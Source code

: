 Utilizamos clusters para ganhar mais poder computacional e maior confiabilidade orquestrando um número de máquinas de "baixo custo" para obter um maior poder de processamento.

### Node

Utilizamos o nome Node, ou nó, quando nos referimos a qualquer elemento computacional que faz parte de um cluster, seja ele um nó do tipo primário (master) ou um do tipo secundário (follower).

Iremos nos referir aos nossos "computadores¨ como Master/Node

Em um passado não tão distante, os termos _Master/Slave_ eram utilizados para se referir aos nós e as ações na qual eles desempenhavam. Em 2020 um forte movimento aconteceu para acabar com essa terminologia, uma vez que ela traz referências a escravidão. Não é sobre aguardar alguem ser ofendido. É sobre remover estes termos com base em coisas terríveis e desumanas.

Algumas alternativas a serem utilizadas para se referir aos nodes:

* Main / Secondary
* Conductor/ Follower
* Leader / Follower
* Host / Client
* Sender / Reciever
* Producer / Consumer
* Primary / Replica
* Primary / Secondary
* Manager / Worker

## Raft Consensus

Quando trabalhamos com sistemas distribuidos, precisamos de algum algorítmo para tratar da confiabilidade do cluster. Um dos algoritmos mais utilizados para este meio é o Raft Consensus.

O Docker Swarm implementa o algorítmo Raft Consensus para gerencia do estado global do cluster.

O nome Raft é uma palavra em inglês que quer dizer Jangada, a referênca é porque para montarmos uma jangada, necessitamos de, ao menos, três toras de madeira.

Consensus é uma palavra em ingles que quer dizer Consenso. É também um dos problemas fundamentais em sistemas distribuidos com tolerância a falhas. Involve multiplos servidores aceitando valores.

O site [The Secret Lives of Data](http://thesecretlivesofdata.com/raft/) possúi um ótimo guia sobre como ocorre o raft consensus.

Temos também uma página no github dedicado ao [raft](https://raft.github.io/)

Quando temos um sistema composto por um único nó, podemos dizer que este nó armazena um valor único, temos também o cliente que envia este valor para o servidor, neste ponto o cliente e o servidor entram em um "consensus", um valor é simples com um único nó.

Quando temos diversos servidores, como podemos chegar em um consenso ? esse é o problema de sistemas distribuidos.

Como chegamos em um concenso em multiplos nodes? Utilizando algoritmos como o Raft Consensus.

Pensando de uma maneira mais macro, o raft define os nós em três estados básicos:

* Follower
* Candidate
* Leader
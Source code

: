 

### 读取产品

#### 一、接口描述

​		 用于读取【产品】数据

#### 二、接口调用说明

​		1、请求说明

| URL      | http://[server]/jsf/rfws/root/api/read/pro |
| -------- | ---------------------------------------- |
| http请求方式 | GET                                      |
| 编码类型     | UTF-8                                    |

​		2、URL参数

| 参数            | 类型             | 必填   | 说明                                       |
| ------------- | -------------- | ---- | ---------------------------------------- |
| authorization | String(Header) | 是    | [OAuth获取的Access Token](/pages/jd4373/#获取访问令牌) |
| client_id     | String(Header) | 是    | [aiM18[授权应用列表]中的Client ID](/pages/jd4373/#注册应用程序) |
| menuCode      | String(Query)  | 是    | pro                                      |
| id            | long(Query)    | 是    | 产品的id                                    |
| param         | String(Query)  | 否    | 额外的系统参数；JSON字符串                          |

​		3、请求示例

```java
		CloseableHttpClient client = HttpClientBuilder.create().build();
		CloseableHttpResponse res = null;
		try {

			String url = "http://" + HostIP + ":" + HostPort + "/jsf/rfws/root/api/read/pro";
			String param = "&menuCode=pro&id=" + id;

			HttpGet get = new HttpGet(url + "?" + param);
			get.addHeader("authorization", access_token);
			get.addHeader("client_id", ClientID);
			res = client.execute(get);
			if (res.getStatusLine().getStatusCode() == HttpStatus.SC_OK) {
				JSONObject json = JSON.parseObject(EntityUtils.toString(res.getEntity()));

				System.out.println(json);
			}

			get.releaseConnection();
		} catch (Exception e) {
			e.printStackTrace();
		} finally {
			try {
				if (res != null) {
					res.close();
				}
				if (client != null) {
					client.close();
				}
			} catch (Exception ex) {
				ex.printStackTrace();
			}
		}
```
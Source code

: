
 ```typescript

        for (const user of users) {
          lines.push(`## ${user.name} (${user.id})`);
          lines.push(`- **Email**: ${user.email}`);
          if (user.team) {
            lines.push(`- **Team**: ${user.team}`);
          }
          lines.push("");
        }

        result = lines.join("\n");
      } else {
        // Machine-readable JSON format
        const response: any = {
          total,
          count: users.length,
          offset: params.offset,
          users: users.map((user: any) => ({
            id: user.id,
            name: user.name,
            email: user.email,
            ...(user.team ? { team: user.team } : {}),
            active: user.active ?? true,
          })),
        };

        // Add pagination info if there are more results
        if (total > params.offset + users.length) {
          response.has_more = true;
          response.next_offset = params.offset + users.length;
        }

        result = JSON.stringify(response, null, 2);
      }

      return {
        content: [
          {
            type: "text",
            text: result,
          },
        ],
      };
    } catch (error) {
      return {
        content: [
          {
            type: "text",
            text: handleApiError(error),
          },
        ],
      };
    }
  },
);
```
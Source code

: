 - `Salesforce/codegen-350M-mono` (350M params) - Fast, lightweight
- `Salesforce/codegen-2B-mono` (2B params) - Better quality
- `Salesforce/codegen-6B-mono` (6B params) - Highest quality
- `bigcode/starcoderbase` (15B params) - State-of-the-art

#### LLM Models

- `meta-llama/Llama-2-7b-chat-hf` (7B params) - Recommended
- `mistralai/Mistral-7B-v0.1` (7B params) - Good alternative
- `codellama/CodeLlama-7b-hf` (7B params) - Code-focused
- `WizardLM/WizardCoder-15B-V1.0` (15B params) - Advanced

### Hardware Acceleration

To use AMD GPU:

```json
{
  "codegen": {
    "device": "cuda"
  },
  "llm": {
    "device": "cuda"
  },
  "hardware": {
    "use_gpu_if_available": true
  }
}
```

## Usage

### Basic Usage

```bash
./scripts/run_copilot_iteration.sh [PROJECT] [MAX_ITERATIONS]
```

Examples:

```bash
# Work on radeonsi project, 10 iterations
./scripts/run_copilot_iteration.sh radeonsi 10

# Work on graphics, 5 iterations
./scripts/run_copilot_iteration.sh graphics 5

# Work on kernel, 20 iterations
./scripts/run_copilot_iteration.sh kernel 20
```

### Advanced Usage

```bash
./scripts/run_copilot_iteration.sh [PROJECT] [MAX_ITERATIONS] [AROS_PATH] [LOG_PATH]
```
★ ★ ★ ★ ★ ★ ★
Please copy each line of the material that contains the word "multiplos".

EXPECTED ANSWER:
Consensus é uma palavra em ingles que quer dizer Consenso. É também um dos problemas fundamentais em sistemas distribuidos com tolerância a falhas. Involve multiplos servidores aceitando valores.
Como chegamos em um concenso em multiplos nodes? Utilizando algoritmos como o Raft Consensus.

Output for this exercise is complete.